■ Material for this task

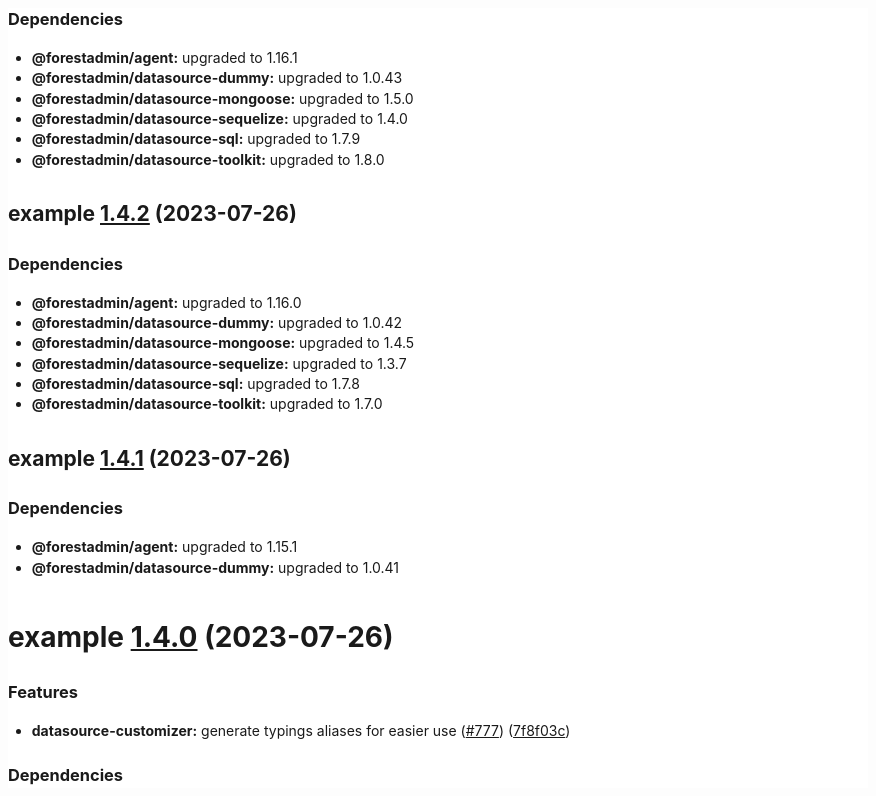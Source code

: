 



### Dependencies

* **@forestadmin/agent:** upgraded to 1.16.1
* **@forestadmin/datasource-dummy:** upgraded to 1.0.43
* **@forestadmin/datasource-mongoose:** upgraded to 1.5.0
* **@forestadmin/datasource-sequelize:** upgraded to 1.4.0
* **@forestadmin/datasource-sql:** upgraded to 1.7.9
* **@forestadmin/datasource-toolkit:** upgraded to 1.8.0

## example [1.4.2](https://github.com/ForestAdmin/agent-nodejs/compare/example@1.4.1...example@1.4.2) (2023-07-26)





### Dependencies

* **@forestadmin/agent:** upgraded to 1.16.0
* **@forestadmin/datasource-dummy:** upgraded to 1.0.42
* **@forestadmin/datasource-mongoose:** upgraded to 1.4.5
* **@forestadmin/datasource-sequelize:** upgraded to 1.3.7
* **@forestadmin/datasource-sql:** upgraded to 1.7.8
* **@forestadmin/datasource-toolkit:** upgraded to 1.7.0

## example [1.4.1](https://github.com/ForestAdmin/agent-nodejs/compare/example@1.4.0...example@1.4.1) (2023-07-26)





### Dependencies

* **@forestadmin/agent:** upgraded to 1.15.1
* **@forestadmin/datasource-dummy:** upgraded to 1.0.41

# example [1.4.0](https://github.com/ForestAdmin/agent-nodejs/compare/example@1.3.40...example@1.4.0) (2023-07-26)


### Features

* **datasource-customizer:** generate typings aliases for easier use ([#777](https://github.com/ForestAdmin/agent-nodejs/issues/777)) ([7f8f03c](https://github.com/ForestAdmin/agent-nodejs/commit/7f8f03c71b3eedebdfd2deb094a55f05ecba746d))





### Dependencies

--

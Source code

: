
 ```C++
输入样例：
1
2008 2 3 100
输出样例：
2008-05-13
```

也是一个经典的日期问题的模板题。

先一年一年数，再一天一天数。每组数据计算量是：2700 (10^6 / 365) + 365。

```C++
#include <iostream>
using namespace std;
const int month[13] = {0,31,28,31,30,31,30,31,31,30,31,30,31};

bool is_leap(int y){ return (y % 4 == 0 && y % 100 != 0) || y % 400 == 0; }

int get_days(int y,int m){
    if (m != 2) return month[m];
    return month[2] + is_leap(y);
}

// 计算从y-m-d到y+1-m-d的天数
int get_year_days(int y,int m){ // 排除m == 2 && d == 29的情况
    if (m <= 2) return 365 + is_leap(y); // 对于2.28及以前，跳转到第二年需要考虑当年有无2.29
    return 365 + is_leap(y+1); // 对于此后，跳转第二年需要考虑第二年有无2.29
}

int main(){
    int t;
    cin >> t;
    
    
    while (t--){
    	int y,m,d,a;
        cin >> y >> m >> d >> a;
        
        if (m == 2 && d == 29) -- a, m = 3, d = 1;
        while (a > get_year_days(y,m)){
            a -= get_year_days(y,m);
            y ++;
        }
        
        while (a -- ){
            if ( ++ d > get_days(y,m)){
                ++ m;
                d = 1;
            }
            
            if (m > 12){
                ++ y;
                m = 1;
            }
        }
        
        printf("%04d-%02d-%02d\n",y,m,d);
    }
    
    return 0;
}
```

■ Action item
Copy the lines of the data above exactly as written, beginning with the line containing "upgraded to 1.5.0" and ending with the line containing "upgraded to 1.8.0", and leave out all other lines.

■ Response box
* **@forestadmin/datasource-mongoose:** upgraded to 1.5.0
* **@forestadmin/datasource-sequelize:** upgraded to 1.4.0
* **@forestadmin/datasource-sql:** upgraded to 1.7.9
* **@forestadmin/datasource-toolkit:** upgraded to 1.8.0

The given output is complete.